__Exercise__
At the line containing "I was gifted", begin retyping, and continue word for word until the records below run out.

(Stored records)
========================================

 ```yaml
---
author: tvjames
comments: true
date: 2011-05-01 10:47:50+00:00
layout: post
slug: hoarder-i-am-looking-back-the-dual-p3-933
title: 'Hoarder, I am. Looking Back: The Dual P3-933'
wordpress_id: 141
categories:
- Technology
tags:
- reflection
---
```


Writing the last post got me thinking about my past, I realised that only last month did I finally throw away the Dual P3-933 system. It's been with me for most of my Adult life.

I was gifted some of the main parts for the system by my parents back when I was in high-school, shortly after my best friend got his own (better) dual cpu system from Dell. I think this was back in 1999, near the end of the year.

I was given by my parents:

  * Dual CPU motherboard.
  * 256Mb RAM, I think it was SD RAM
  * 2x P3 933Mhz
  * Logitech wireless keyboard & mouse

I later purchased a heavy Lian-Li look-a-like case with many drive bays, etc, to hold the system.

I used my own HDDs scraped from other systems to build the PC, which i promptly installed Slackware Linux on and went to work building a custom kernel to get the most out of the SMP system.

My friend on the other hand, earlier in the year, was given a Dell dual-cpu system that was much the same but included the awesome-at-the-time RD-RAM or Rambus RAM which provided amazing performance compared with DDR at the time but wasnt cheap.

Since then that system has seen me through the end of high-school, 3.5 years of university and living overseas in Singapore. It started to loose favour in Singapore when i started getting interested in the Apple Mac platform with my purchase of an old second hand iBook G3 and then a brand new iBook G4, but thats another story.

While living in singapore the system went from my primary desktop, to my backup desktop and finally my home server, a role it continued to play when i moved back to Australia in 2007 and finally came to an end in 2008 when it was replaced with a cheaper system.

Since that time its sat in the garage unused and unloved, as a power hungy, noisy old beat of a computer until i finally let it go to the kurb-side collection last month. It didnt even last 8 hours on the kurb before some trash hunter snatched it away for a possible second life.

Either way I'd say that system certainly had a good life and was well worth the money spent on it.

========================================

__Reply__
I was gifted some of the main parts for the system by my parents back when I was in high-school, shortly after my best friend got his own (better) dual cpu system from Dell. I think this was back in 1999, near the end of the year.

I was given by my parents:

  * Dual CPU motherboard.
  * 256Mb RAM, I think it was SD RAM
  * 2x P3 933Mhz
  * Logitech wireless keyboard & mouse

I later purchased a heavy Lian-Li look-a-like case with many drive bays, etc, to hold the system.

I used my own HDDs scraped from other systems to build the PC, which i promptly installed Slackware Linux on and went to work building a custom kernel to get the most out of the SMP system.

My friend on the other hand, earlier in the year, was given a Dell dual-cpu system that was much the same but included the awesome-at-the-time RD-RAM or Rambus RAM which provided amazing performance compared with DDR at the time but wasnt cheap.

Since then that system has seen me through the end of high-school, 3.5 years of university and living overseas in Singapore. It started to loose favour in Singapore when i started getting interested in the Apple Mac platform with my purchase of an old second hand iBook G3 and then a brand new iBook G4, but thats another story.

While living in singapore the system went from my primary desktop, to my backup desktop and finally my home server, a role it continued to play when i moved back to Australia in 2007 and finally came to an end in 2008 when it was replaced with a cheaper system.

Since that time its sat in the garage unused and unloved, as a power hungy, noisy old beat of a computer until i finally let it go to the kurb-side collection last month. It didnt even last 8 hours on the kurb before some trash hunter snatched it away for a possible second life.

Either way I'd say that system certainly had a good life and was well worth the money spent on it.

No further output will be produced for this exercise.